## [YOUR OBJECTIVE]
Set all the entries down once more, with nothing altered.

## [DATA PROVIDED]
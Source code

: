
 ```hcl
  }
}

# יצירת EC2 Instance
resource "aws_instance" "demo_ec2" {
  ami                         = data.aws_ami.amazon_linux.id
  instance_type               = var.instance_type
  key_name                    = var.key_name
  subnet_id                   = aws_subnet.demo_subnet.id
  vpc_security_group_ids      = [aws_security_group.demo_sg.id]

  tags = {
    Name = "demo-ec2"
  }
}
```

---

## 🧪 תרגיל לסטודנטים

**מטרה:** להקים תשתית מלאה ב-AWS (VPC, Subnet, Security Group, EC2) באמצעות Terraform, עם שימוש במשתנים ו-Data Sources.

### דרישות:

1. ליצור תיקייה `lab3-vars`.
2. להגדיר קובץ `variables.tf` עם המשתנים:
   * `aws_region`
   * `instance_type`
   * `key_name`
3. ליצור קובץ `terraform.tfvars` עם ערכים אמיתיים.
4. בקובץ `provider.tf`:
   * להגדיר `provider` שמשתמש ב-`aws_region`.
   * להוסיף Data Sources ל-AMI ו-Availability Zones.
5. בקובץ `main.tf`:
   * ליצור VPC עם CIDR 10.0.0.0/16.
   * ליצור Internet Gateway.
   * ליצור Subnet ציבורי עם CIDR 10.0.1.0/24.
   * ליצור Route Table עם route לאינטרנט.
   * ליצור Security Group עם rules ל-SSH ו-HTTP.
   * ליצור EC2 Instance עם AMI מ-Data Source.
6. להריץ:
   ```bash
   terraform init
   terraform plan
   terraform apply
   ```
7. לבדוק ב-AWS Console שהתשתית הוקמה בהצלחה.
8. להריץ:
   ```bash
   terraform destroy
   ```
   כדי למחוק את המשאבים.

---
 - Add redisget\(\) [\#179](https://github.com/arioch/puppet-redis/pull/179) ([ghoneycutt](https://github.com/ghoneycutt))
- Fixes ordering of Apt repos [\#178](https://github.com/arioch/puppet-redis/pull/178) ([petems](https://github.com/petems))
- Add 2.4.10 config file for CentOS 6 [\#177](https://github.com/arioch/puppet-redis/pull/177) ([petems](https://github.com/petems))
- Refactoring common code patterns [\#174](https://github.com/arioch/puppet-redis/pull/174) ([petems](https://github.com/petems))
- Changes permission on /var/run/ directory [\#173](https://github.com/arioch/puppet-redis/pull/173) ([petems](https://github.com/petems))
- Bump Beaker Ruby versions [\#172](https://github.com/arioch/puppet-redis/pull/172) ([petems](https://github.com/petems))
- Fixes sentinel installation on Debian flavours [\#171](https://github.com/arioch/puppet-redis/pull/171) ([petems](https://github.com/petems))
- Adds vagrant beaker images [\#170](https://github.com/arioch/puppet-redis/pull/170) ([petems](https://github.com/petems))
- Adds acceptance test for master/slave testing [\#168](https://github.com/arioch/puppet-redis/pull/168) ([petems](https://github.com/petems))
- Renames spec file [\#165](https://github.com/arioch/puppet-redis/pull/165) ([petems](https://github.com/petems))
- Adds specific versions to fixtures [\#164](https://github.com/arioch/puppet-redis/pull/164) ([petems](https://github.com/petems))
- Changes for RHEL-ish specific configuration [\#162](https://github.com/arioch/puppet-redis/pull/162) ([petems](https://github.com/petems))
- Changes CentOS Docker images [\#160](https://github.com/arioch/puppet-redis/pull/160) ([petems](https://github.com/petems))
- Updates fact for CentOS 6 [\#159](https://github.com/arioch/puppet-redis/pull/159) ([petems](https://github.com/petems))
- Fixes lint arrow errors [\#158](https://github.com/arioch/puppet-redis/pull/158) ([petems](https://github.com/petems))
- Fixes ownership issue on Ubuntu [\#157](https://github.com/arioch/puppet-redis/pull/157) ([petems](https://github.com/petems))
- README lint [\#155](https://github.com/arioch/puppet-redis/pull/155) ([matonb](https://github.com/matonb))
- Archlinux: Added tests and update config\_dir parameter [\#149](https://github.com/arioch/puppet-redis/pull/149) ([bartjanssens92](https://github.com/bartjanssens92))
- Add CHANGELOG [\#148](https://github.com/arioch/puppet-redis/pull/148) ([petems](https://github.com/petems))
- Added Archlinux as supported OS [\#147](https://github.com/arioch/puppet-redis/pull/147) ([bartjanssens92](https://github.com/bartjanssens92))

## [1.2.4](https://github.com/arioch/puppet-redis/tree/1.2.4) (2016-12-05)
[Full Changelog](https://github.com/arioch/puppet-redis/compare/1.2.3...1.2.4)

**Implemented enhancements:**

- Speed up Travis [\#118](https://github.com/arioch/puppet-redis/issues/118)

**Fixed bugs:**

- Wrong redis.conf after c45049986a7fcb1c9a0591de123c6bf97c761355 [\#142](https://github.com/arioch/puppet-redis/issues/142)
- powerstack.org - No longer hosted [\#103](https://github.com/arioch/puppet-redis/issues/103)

## [REPLY]
Source code

:
 ```hcl
  }
}

# יצירת EC2 Instance
resource "aws_instance" "demo_ec2" {
  ami                         = data.aws_ami.amazon_linux.id
  instance_type               = var.instance_type
  key_name                    = var.key_name
  subnet_id                   = aws_subnet.demo_subnet.id
  vpc_security_group_ids      = [aws_security_group.demo_sg.id]

  tags = {
    Name = "demo-ec2"
  }
}
```

---

## 🧪 תרגיל לסטודנטים

**מטרה:** להקים תשתית מלאה ב-AWS (VPC, Subnet, Security Group, EC2) באמצעות Terraform, עם שימוש במשתנים ו-Data Sources.

### דרישות:

1. ליצור תיקייה `lab3-vars`.
2. להגדיר קובץ `variables.tf` עם המשתנים:
   * `aws_region`
   * `instance_type`
   * `key_name`
3. ליצור קובץ `terraform.tfvars` עם ערכים אמיתיים.
4. בקובץ `provider.tf`:
   * להגדיר `provider` שמשתמש ב-`aws_region`.
   * להוסיף Data Sources ל-AMI ו-Availability Zones.
5. בקובץ `main.tf`:
   * ליצור VPC עם CIDR 10.0.0.0/16.
   * ליצור Internet Gateway.
   * ליצור Subnet ציבורי עם CIDR 10.0.1.0/24.
   * ליצור Route Table עם route לאינטרנט.
   * ליצור Security Group עם rules ל-SSH ו-HTTP.
   * ליצור EC2 Instance עם AMI מ-Data Source.
6. להריץ:
   ```bash
   terraform init
   terraform plan
   terraform apply
   ```
7. לבדוק ב-AWS Console שהתשתית הוקמה בהצלחה.
8. להריץ:
   ```bash
   terraform destroy
   ```
   כדי למחוק את המשאבים.

---
 - Add redisget\(\) [\#179](https://github.com/arioch/puppet-redis/pull/179) ([ghoneycutt](https://github.com/ghoneycutt))
- Fixes ordering of Apt repos [\#178](https://github.com/arioch/puppet-redis/pull/178) ([petems](https://github.com/petems))
- Add 2.4.10 config file for CentOS 6 [\#177](https://github.com/arioch/puppet-redis/pull/177) ([petems](https://github.com/petems))
- Refactoring common code patterns [\#174](https://github.com/arioch/puppet-redis/pull/174) ([petems](https://github.com/petems))
- Changes permission on /var/run/ directory [\#173](https://github.com/arioch/puppet-redis/pull/173) ([petems](https://github.com/petems))
- Bump Beaker Ruby versions [\#172](https://github.com/arioch/puppet-redis/pull/172) ([petems](https://github.com/petems))
- Fixes sentinel installation on Debian flavours [\#171](https://github.com/arioch/puppet-redis/pull/171) ([petems](https://github.com/petems))
- Adds vagrant beaker images [\#170](https://github.com/arioch/puppet-redis/pull/170) ([petems](https://github.com/petems))
- Adds acceptance test for master/slave testing [\#168](https://github.com/arioch/puppet-redis/pull/168) ([petems](https://github.com/petems))
- Renames spec file [\#165](https://github.com/arioch/puppet-redis/pull/165) ([petems](https://github.com/petems))
- Adds specific versions to fixtures [\#164](https://github.com/arioch/puppet-redis/pull/164) ([petems](https://github.com/petems))
- Changes for RHEL-ish specific configuration [\#162](https://github.com/arioch/puppet-redis/pull/162) ([petems](https://github.com/petems))
- Changes CentOS Docker images [\#160](https://github.com/arioch/puppet-redis/pull/160) ([petems](https://github.com/petems))
- Updates fact for CentOS 6 [\#159](https://github.com/arioch/puppet-redis/pull/159) ([petems](https://github.com/petems))
- Fixes lint arrow errors [\#158](https://github.com/arioch/puppet-redis/pull/158) ([petems](https://github.com/petems))
- Fixes ownership issue on Ubuntu [\#157](https://github.com/arioch/puppet-redis/pull/157) ([petems](https://github.com/petems))
- README lint [\#155](https://github.com/arioch/puppet-redis/pull/155) ([matonb](https://github.com/matonb))
- Archlinux: Added tests and update config\_dir parameter [\#149](https://github.com/arioch/puppet-redis/pull/149) ([bartjanssens92](https://github.com/bartjanssens92))
- Add CHANGELOG [\#148](https://github.com/arioch/puppet-redis/pull/148) ([petems](https://github.com/petems))
- Added Archlinux as supported OS [\#147](https://github.com/arioch/puppet-redis/pull/147) ([bartjanssens92](https://github.com/bartjanssens92))

## [1.2.4](https://github.com/arioch/puppet-redis/tree/1.2.4) (2016-12-05)
[Full Changelog](https://github.com/arioch/puppet-redis/compare/1.2.3...1.2.4)

**Implemented enhancements:**

- Speed up Travis [\#118](https://github.com/arioch/puppet-redis/issues/118)

**Fixed bugs:**

- Wrong redis.conf after c45049986a7fcb1c9a0591de123c6bf97c761355 [\#142](https://github.com/arioch/puppet-redis/issues/142)
- powerstack.org - No longer hosted [\#103](https://github.com/arioch/puppet-redis/issues/103)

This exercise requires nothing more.